§ **ABOUT THIS EXERCISE**
If a line in the records below holds the word "preferred", copy it.

§ **EXTRACTED INFORMATION**
┌────────
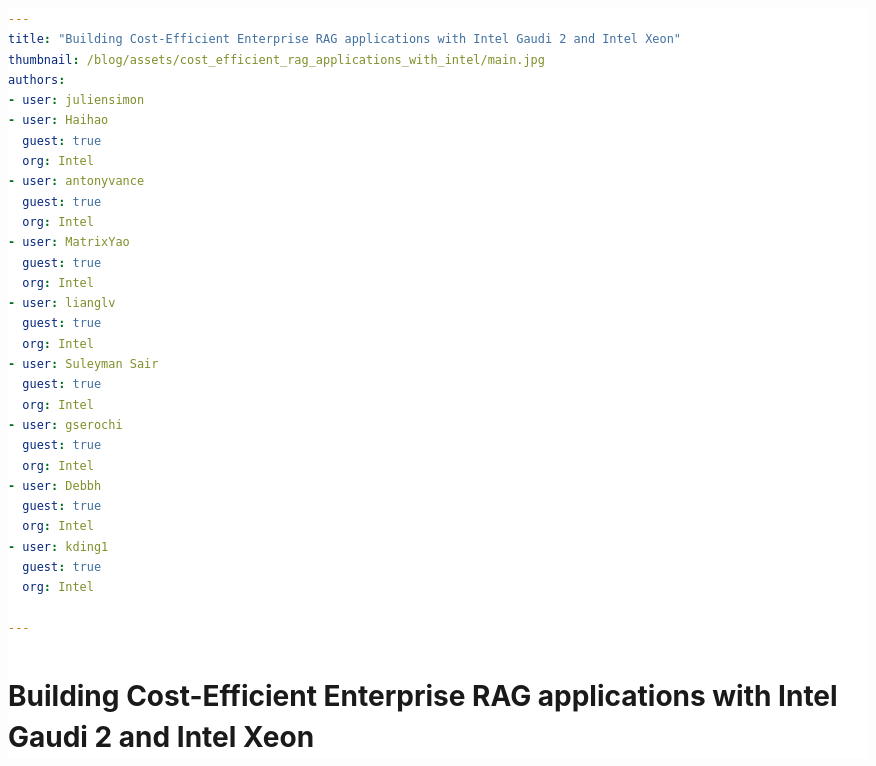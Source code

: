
 ```yaml
---
title: "Building Cost-Efficient Enterprise RAG applications with Intel Gaudi 2 and Intel Xeon"
thumbnail: /blog/assets/cost_efficient_rag_applications_with_intel/main.jpg
authors:
- user: juliensimon
- user: Haihao
  guest: true
  org: Intel
- user: antonyvance
  guest: true
  org: Intel
- user: MatrixYao
  guest: true
  org: Intel
- user: lianglv
  guest: true
  org: Intel
- user: Suleyman Sair
  guest: true
  org: Intel
- user: gserochi
  guest: true
  org: Intel
- user: Debbh
  guest: true
  org: Intel
- user: kding1
  guest: true
  org: Intel

---
```


# Building Cost-Efficient Enterprise RAG applications with Intel Gaudi 2 and Intel Xeon

<p align="center">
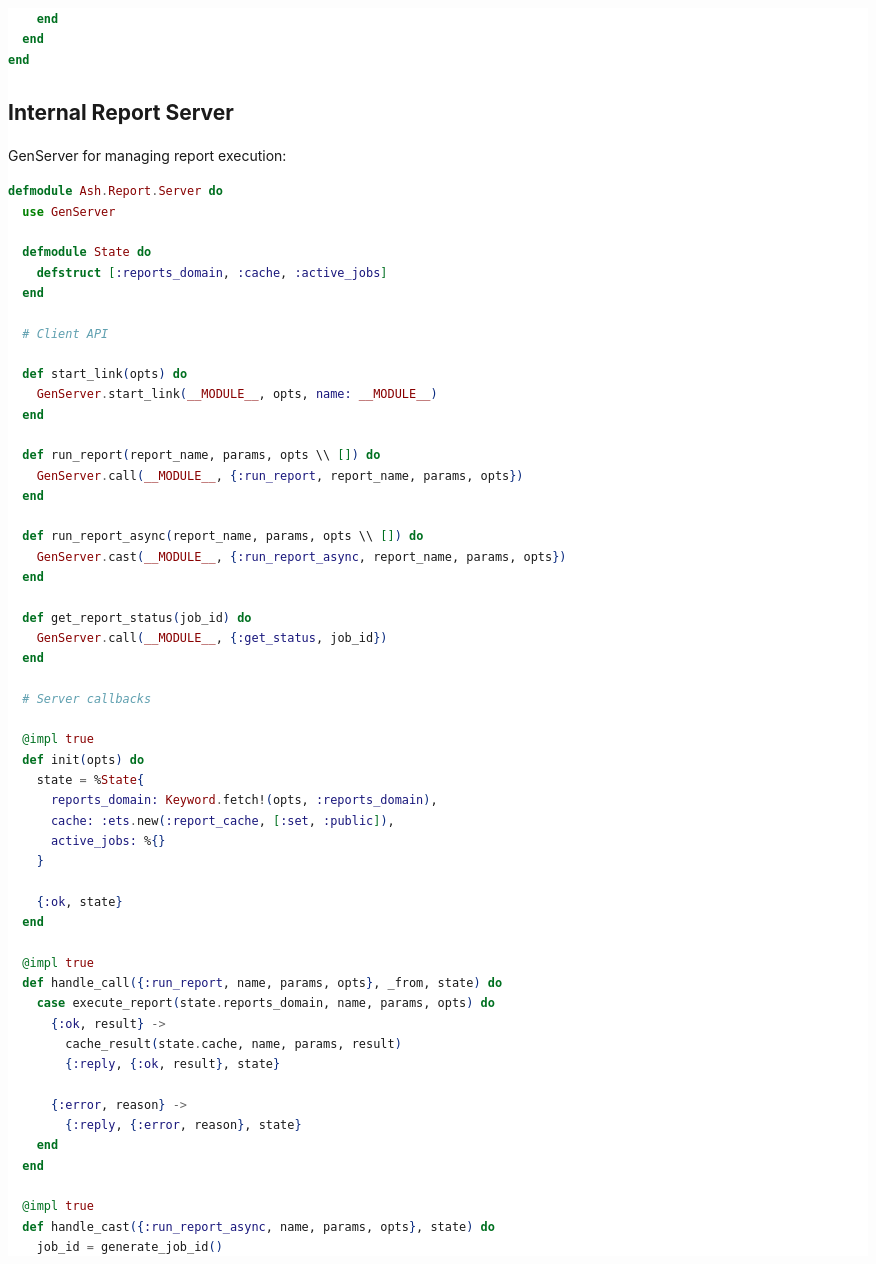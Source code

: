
 ```elixir
    end
  end
end
```

## Internal Report Server

GenServer for managing report execution:

```elixir
defmodule Ash.Report.Server do
  use GenServer
  
  defmodule State do
    defstruct [:reports_domain, :cache, :active_jobs]
  end
  
  # Client API
  
  def start_link(opts) do
    GenServer.start_link(__MODULE__, opts, name: __MODULE__)
  end
  
  def run_report(report_name, params, opts \\ []) do
    GenServer.call(__MODULE__, {:run_report, report_name, params, opts})
  end
  
  def run_report_async(report_name, params, opts \\ []) do
    GenServer.cast(__MODULE__, {:run_report_async, report_name, params, opts})
  end
  
  def get_report_status(job_id) do
    GenServer.call(__MODULE__, {:get_status, job_id})
  end
  
  # Server callbacks
  
  @impl true
  def init(opts) do
    state = %State{
      reports_domain: Keyword.fetch!(opts, :reports_domain),
      cache: :ets.new(:report_cache, [:set, :public]),
      active_jobs: %{}
    }
    
    {:ok, state}
  end
  
  @impl true
  def handle_call({:run_report, name, params, opts}, _from, state) do
    case execute_report(state.reports_domain, name, params, opts) do
      {:ok, result} ->
        cache_result(state.cache, name, params, result)
        {:reply, {:ok, result}, state}
        
      {:error, reason} ->
        {:reply, {:error, reason}, state}
    end
  end
  
  @impl true
  def handle_cast({:run_report_async, name, params, opts}, state) do
    job_id = generate_job_id()
```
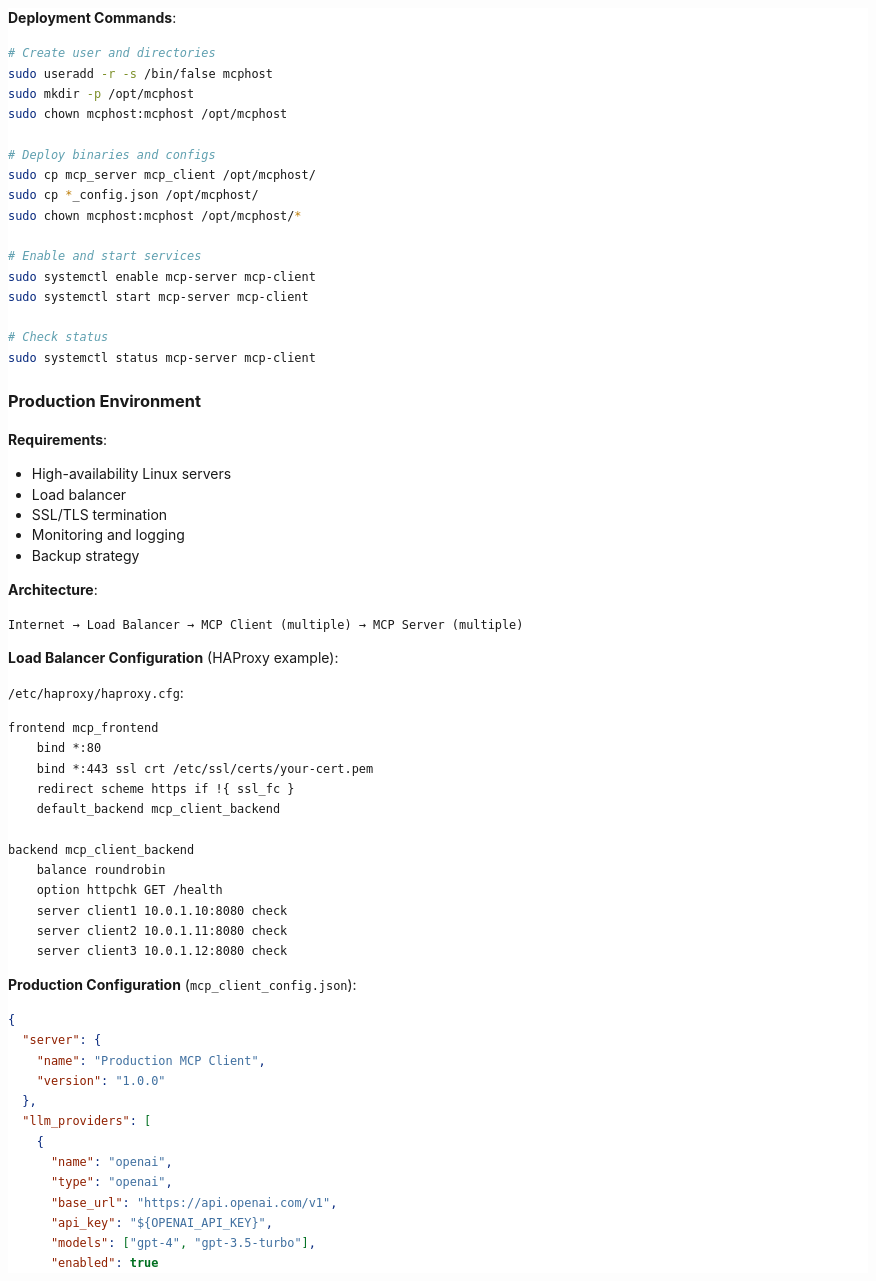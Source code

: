 **Deployment Commands**:
```bash
# Create user and directories
sudo useradd -r -s /bin/false mcphost
sudo mkdir -p /opt/mcphost
sudo chown mcphost:mcphost /opt/mcphost

# Deploy binaries and configs
sudo cp mcp_server mcp_client /opt/mcphost/
sudo cp *_config.json /opt/mcphost/
sudo chown mcphost:mcphost /opt/mcphost/*

# Enable and start services
sudo systemctl enable mcp-server mcp-client
sudo systemctl start mcp-server mcp-client

# Check status
sudo systemctl status mcp-server mcp-client
```

### Production Environment

**Requirements**:
- High-availability Linux servers
- Load balancer
- SSL/TLS termination
- Monitoring and logging
- Backup strategy

**Architecture**:
```
Internet → Load Balancer → MCP Client (multiple) → MCP Server (multiple)
```

**Load Balancer Configuration** (HAProxy example):

`/etc/haproxy/haproxy.cfg`:
```
frontend mcp_frontend
    bind *:80
    bind *:443 ssl crt /etc/ssl/certs/your-cert.pem
    redirect scheme https if !{ ssl_fc }
    default_backend mcp_client_backend

backend mcp_client_backend
    balance roundrobin
    option httpchk GET /health
    server client1 10.0.1.10:8080 check
    server client2 10.0.1.11:8080 check
    server client3 10.0.1.12:8080 check
```

**Production Configuration** (`mcp_client_config.json`):
```json
{
  "server": {
    "name": "Production MCP Client",
    "version": "1.0.0"
  },
  "llm_providers": [
    {
      "name": "openai",
      "type": "openai",
      "base_url": "https://api.openai.com/v1",
      "api_key": "${OPENAI_API_KEY}",
      "models": ["gpt-4", "gpt-3.5-turbo"],
      "enabled": true
```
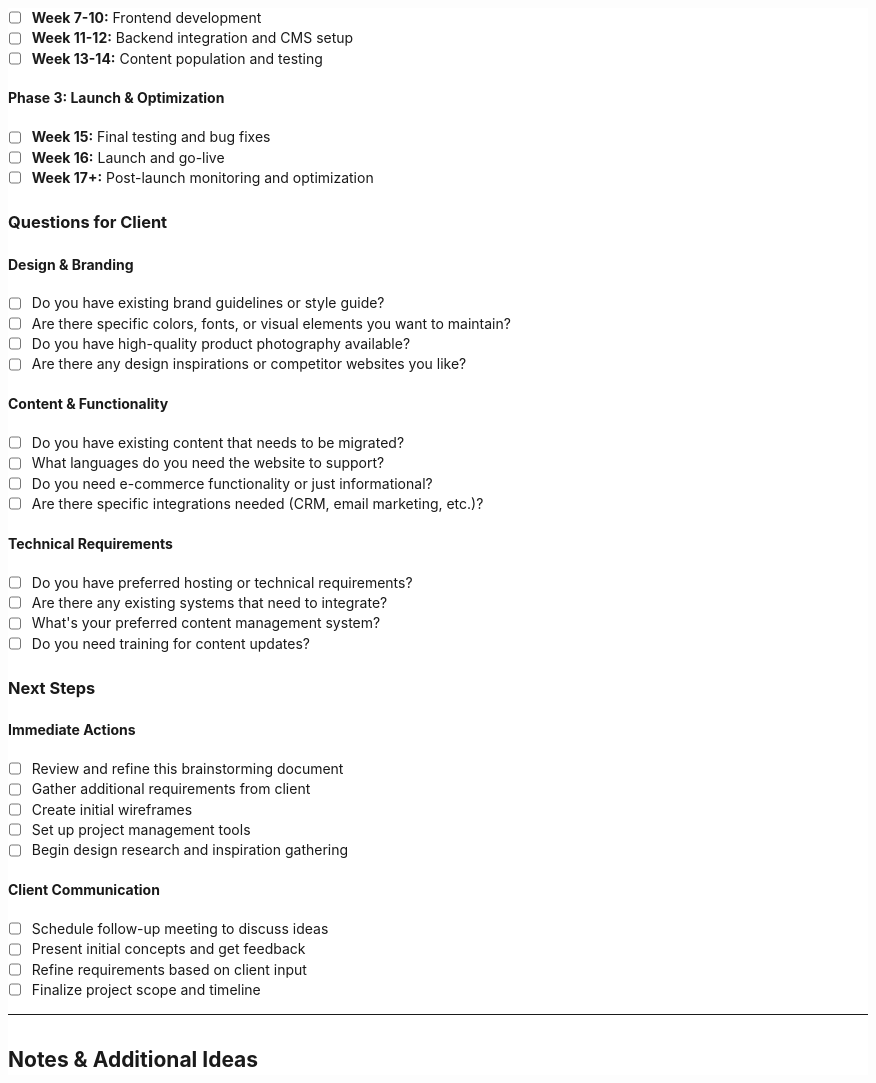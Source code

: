 - [ ] **Week 7-10:** Frontend development
- [ ] **Week 11-12:** Backend integration and CMS setup
- [ ] **Week 13-14:** Content population and testing

#### Phase 3: Launch & Optimization

- [ ] **Week 15:** Final testing and bug fixes
- [ ] **Week 16:** Launch and go-live
- [ ] **Week 17+:** Post-launch monitoring and optimization

### Questions for Client

#### Design & Branding

- [ ] Do you have existing brand guidelines or style guide?
- [ ] Are there specific colors, fonts, or visual elements you want to maintain?
- [ ] Do you have high-quality product photography available?
- [ ] Are there any design inspirations or competitor websites you like?

#### Content & Functionality

- [ ] Do you have existing content that needs to be migrated?
- [ ] What languages do you need the website to support?
- [ ] Do you need e-commerce functionality or just informational?
- [ ] Are there specific integrations needed (CRM, email marketing, etc.)?

#### Technical Requirements

- [ ] Do you have preferred hosting or technical requirements?
- [ ] Are there any existing systems that need to integrate?
- [ ] What's your preferred content management system?
- [ ] Do you need training for content updates?

### Next Steps

#### Immediate Actions

- [ ] Review and refine this brainstorming document
- [ ] Gather additional requirements from client
- [ ] Create initial wireframes
- [ ] Set up project management tools
- [ ] Begin design research and inspiration gathering

#### Client Communication

- [ ] Schedule follow-up meeting to discuss ideas
- [ ] Present initial concepts and get feedback
- [ ] Refine requirements based on client input
- [ ] Finalize project scope and timeline

---

## Notes & Additional Ideas
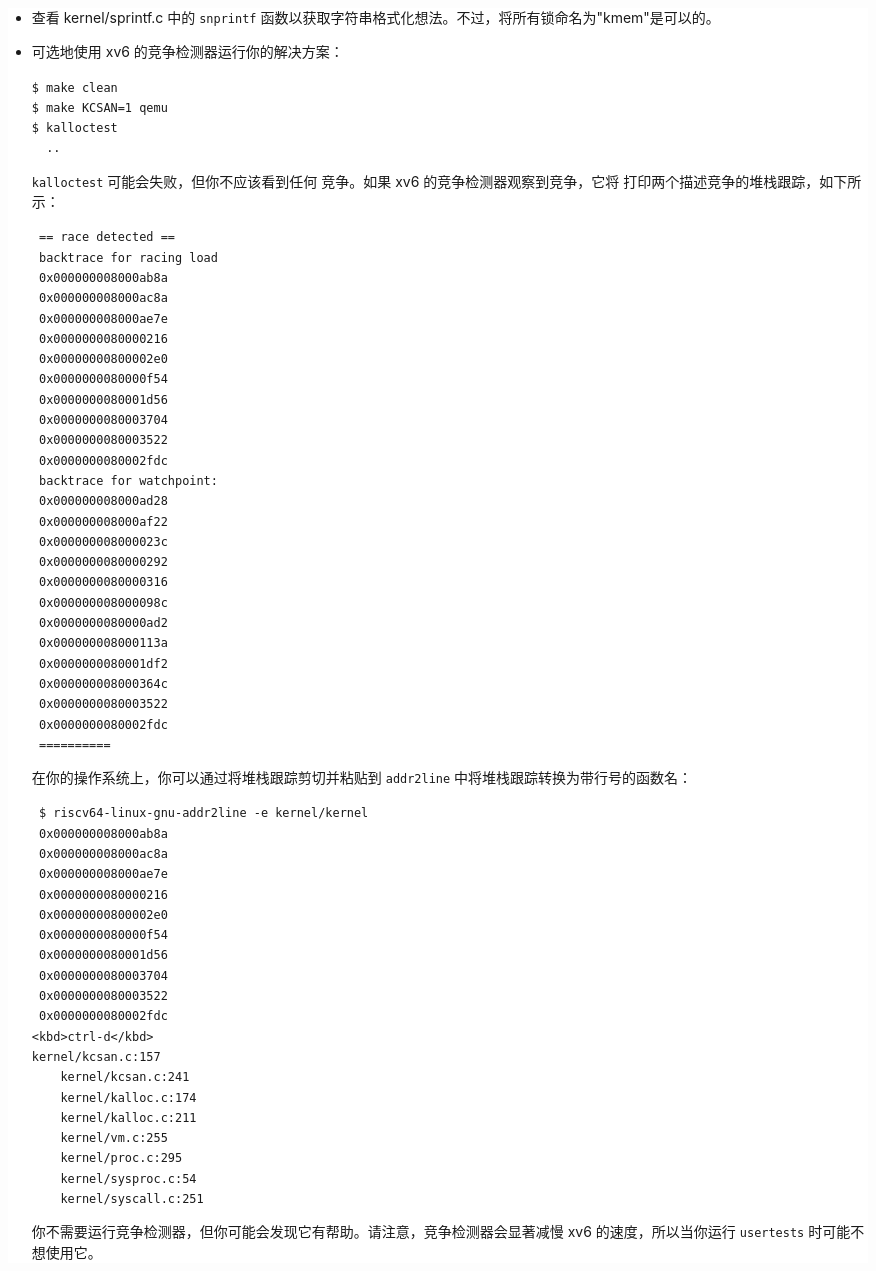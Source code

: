 *   查看 kernel/sprintf.c 中的 `snprintf` 函数以获取字符串格式化想法。不过，将所有锁命名为"kmem"是可以的。
      
*   可选地使用 xv6 的竞争检测器运行你的解决方案：
    ```
	$ make clean
	$ make KCSAN=1 qemu
	$ kalloctest
	  ..
    ```
    `kalloctest` 可能会失败，但你不应该看到任何
    竞争。如果 xv6 的竞争检测器观察到竞争，它将
    打印两个描述竞争的堆栈跟踪，如下所示：
    ```
	 == race detected ==
	 backtrace for racing load
	 0x000000008000ab8a
	 0x000000008000ac8a
	 0x000000008000ae7e
	 0x0000000080000216
	 0x00000000800002e0
	 0x0000000080000f54
	 0x0000000080001d56
	 0x0000000080003704
	 0x0000000080003522
	 0x0000000080002fdc
	 backtrace for watchpoint:
	 0x000000008000ad28
	 0x000000008000af22
	 0x000000008000023c
	 0x0000000080000292
	 0x0000000080000316
	 0x000000008000098c
	 0x0000000080000ad2
	 0x000000008000113a
	 0x0000000080001df2
	 0x000000008000364c
	 0x0000000080003522
	 0x0000000080002fdc
	 ==========
    ```
    在你的操作系统上，你可以通过将堆栈跟踪剪切并粘贴到 `addr2line` 中将堆栈跟踪转换为带行号的函数名：
    ```
	 $ riscv64-linux-gnu-addr2line -e kernel/kernel
	 0x000000008000ab8a
	 0x000000008000ac8a
	 0x000000008000ae7e
	 0x0000000080000216
	 0x00000000800002e0
	 0x0000000080000f54
	 0x0000000080001d56
	 0x0000000080003704
	 0x0000000080003522
	 0x0000000080002fdc
	<kbd>ctrl-d</kbd>
	kernel/kcsan.c:157
        kernel/kcsan.c:241
        kernel/kalloc.c:174
        kernel/kalloc.c:211
        kernel/vm.c:255
        kernel/proc.c:295
        kernel/sysproc.c:54
        kernel/syscall.c:251
    ```
    你不需要运行竞争检测器，但你可能会发现它有帮助。请注意，竞争检测器会显著减慢 xv6 的速度，所以当你运行 `usertests` 时可能不想使用它。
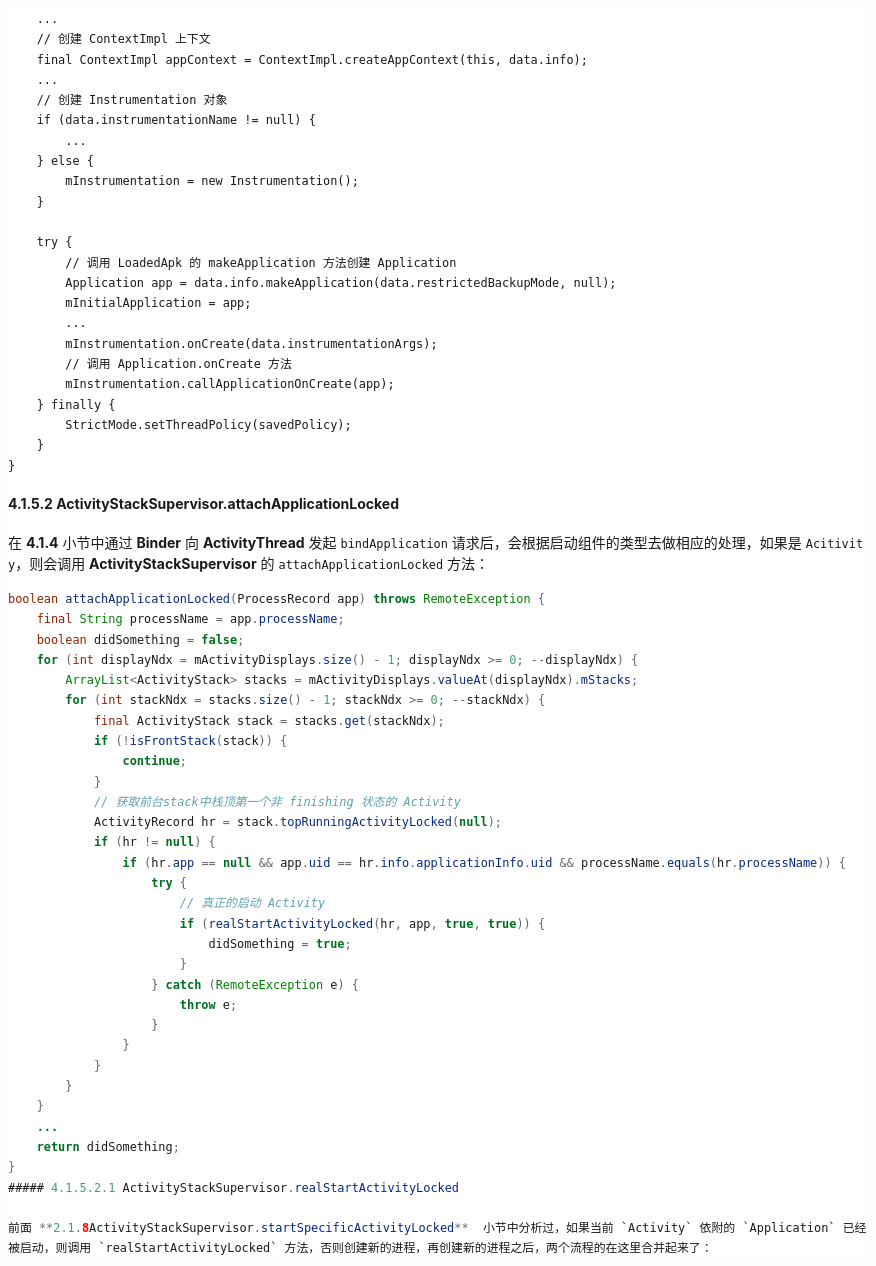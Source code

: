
 ```
    ...
    // 创建 ContextImpl 上下文
    final ContextImpl appContext = ContextImpl.createAppContext(this, data.info);
    ...
    // 创建 Instrumentation 对象
    if (data.instrumentationName != null) {
        ...
    } else {
        mInstrumentation = new Instrumentation();
    }

    try {
        // 调用 LoadedApk 的 makeApplication 方法创建 Application
        Application app = data.info.makeApplication(data.restrictedBackupMode, null);
        mInitialApplication = app;
        ...
        mInstrumentation.onCreate(data.instrumentationArgs);
        // 调用 Application.onCreate 方法
        mInstrumentation.callApplicationOnCreate(app);
    } finally {
        StrictMode.setThreadPolicy(savedPolicy);
    }
}
```
#### 4.1.5.2 ActivityStackSupervisor.attachApplicationLocked
在 **4.1.4** 小节中通过 **Binder** 向 **ActivityThread** 发起 `bindApplication` 请求后，会根据启动组件的类型去做相应的处理，如果是 `Acitivity`，则会调用 **ActivityStackSupervisor** 的 `attachApplicationLocked` 方法：
```java
boolean attachApplicationLocked(ProcessRecord app) throws RemoteException {
    final String processName = app.processName;
    boolean didSomething = false;
    for (int displayNdx = mActivityDisplays.size() - 1; displayNdx >= 0; --displayNdx) {
        ArrayList<ActivityStack> stacks = mActivityDisplays.valueAt(displayNdx).mStacks;
        for (int stackNdx = stacks.size() - 1; stackNdx >= 0; --stackNdx) {
            final ActivityStack stack = stacks.get(stackNdx);
            if (!isFrontStack(stack)) {
                continue;
            }
            // 获取前台stack中栈顶第一个非 finishing 状态的 Activity
            ActivityRecord hr = stack.topRunningActivityLocked(null);
            if (hr != null) {
                if (hr.app == null && app.uid == hr.info.applicationInfo.uid && processName.equals(hr.processName)) {
                    try {
                        // 真正的启动 Activity
                        if (realStartActivityLocked(hr, app, true, true)) {
                            didSomething = true;
                        }
                    } catch (RemoteException e) {
                        throw e;
                    }
                }
            }
        }
    }
    ...
    return didSomething;
}
##### 4.1.5.2.1 ActivityStackSupervisor.realStartActivityLocked

前面 **2.1.8ActivityStackSupervisor.startSpecificActivityLocked**  小节中分析过，如果当前 `Activity` 依附的 `Application` 已经被启动，则调用 `realStartActivityLocked` 方法，否则创建新的进程，再创建新的进程之后，两个流程的在这里合并起来了：
```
└────────
§ **ANSWER BOX**
- [ ] Do you have preferred hosting or technical requirements?
- [ ] What's your preferred content management system?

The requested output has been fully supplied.